Nook Color: A Good Looking E-Reader - Nook Color is a well designed move towards a more multipurpose reading device. Consumers that were previously on the fence when it comes to e-readers may find the Nook Color a lot more fun to use and a bit more versatile.
The Nook Color (NOOKcolor) is a Barnes & Noble's e-reader device that tiptoes across the virtual line between e-reader and pad. This is not an unexpected development since e-readers still seem to be jockeying to find their perfect niche. To call the device Color a
pad, for some, may be a bit too adventurous of a term. A Barnes and Noble against Apple (iPad) battle could conjure up memories from one of those
powerful animal eats the down-the-food-chain animal cable TV programs. More likely, there's nothing that dramatic on the horizon, and the Nook Color is just finding its own cranny.

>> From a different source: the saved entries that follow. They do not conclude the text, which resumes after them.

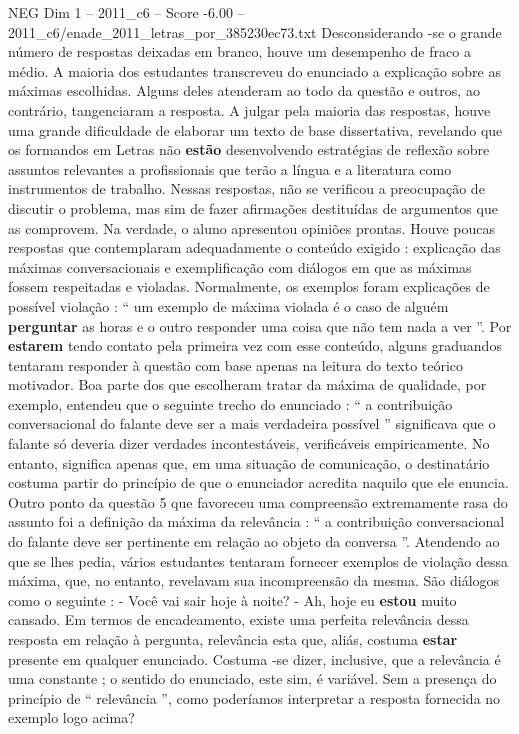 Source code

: \begin{textsample}{NEG Dim 1 – 2011\_c6 – Score -6.00 – 2011\_c6/enade\_2011\_letras\_por\_385230ec73.txt}
Desconsiderando -se o grande número de respostas deixadas em branco, houve um desempenho de fraco a médio.
A maioria dos estudantes transcreveu do enunciado a explicação sobre as máximas escolhidas.
Alguns deles atenderam ao todo da questão e outros, ao contrário, tangenciaram a resposta.
A julgar pela maioria das respostas, houve uma grande dificuldade de elaborar um texto de base dissertativa, revelando que os formandos em Letras não \textbf{estão} desenvolvendo estratégias de reflexão sobre assuntos relevantes a profissionais que terão a língua e a literatura como instrumentos de trabalho.
Nessas respostas, não se verificou a preocupação de discutir o problema, mas sim de fazer afirmações destituídas de argumentos que as comprovem.
Na verdade, o aluno apresentou opiniões prontas.
Houve poucas respostas que contemplaram adequadamente o conteúdo exigido : explicação das máximas conversacionais e exemplificação com diálogos em que as máximas fossem respeitadas e violadas.
Normalmente, os exemplos foram explicações de possível violação : “ um exemplo de máxima violada é o caso de alguém \textbf{perguntar} as horas e o outro responder uma coisa que não tem nada a ver ”.
Por \textbf{estarem} tendo contato pela primeira vez com esse conteúdo, alguns graduandos tentaram responder à questão com base apenas na leitura do texto teórico motivador.
Boa parte dos que escolheram tratar da máxima de qualidade, por exemplo, entendeu que o seguinte trecho do enunciado : “ a contribuição conversacional do falante deve ser a mais verdadeira possível ” significava que o falante só deveria dizer verdades incontestáveis, verificáveis empiricamente.
No entanto, significa apenas que, em uma situação de comunicação, o destinatário costuma partir do princípio de que o enunciador acredita naquilo que ele enuncia.
Outro ponto da questão 5 que favoreceu uma compreensão extremamente rasa do assunto foi a definição da máxima da relevância : “ a contribuição conversacional do falante deve ser pertinente em relação ao objeto da conversa ”.
Atendendo ao que se lhes pedia, vários estudantes tentaram fornecer exemplos de violação dessa máxima, que, no entanto, revelavam sua incompreensão da mesma.
São diálogos como o seguinte : - Você vai sair hoje à noite? - Ah, hoje eu \textbf{estou} muito cansado.
Em termos de encadeamento, existe uma perfeita relevância dessa resposta em relação à pergunta, relevância esta que, aliás, costuma \textbf{estar} presente em qualquer enunciado.
Costuma -se dizer, inclusive, que a relevância é uma constante ; o sentido do enunciado, este sim, é variável.
Sem a presença do princípio de “ relevância ”, como poderíamos interpretar a resposta fornecida no exemplo logo acima?

\end{textsample}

Consumers chance being a little conflicted when it comes to e-readers. They like the idea of a more readable, eye-friendly device, but once they see
WiFi, they expect multipurpose functionality. Some e-readers have offered limited web browsing capabilities, even using the term
experimental to describe the current development stage. The Nook Color, on the other hand, has improved its browser and other media functions in an attempt to
go where no e-reader has gone before. The Nook Color does not use an E Ink display, but instead has a back-lit touchscreen. E-reader purist may find this a disadvantage, or even a sellout, but it gives the eReader a lot more pizazz.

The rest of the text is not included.